_Exercise details_
The only thing to send back is the number of lines below that hold the string "available".

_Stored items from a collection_
────────────────────
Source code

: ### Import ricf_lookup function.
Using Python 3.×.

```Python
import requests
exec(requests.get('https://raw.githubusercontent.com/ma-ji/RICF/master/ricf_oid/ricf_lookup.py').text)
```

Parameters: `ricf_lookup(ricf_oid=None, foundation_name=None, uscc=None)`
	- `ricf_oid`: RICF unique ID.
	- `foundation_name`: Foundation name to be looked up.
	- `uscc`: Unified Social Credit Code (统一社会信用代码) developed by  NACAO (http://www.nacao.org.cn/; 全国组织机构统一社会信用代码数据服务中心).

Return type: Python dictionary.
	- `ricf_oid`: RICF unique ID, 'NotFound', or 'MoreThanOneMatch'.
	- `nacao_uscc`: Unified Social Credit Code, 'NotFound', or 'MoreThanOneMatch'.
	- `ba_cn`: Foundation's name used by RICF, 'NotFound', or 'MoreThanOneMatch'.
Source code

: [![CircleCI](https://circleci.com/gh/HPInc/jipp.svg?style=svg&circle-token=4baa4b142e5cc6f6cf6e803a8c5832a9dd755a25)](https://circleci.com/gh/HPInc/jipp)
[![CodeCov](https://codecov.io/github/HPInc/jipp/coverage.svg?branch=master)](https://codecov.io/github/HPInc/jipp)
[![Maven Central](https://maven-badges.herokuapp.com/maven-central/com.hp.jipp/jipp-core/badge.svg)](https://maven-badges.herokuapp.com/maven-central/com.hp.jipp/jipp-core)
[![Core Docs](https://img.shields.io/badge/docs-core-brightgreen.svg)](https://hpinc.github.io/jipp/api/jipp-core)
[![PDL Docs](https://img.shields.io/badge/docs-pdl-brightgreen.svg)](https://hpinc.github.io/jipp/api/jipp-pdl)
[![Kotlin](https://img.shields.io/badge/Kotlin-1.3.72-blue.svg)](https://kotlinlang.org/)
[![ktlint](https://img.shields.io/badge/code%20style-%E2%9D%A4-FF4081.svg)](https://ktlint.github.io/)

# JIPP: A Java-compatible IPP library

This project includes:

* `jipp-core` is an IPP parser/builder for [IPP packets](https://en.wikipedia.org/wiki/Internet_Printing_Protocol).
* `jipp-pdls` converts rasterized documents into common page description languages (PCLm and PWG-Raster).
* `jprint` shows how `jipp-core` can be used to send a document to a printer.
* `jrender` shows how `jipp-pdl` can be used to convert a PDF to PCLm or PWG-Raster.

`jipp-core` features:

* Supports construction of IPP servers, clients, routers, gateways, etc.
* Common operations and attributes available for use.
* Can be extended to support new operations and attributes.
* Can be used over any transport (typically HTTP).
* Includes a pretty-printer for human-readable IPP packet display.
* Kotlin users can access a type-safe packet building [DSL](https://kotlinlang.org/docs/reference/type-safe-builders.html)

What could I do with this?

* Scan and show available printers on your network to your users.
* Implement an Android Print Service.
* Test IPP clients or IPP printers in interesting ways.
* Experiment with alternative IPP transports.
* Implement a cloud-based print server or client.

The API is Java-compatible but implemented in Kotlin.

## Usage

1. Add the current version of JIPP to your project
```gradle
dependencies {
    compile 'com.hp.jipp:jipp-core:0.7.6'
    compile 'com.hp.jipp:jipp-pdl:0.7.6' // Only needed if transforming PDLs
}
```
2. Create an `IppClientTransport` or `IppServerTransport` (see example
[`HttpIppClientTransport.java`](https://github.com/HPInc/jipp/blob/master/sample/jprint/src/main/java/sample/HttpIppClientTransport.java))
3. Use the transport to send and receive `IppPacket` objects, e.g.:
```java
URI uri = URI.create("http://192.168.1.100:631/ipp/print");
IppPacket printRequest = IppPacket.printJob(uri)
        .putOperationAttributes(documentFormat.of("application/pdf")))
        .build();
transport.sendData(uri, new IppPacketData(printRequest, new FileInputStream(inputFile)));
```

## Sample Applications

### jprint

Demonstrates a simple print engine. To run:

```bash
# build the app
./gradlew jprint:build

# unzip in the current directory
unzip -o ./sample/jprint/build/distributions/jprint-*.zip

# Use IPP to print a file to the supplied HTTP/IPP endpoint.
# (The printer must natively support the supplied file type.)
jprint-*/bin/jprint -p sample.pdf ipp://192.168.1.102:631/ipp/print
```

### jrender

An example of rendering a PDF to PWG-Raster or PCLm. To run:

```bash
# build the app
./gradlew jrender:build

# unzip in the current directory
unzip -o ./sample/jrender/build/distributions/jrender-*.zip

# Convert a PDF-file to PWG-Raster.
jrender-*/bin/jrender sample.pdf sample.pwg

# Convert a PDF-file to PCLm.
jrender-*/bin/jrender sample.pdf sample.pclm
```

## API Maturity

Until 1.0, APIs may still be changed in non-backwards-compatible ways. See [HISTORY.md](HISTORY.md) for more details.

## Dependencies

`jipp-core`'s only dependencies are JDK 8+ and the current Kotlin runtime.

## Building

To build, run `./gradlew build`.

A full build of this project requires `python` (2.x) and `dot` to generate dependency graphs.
────────────────────
_Reply to the task_
2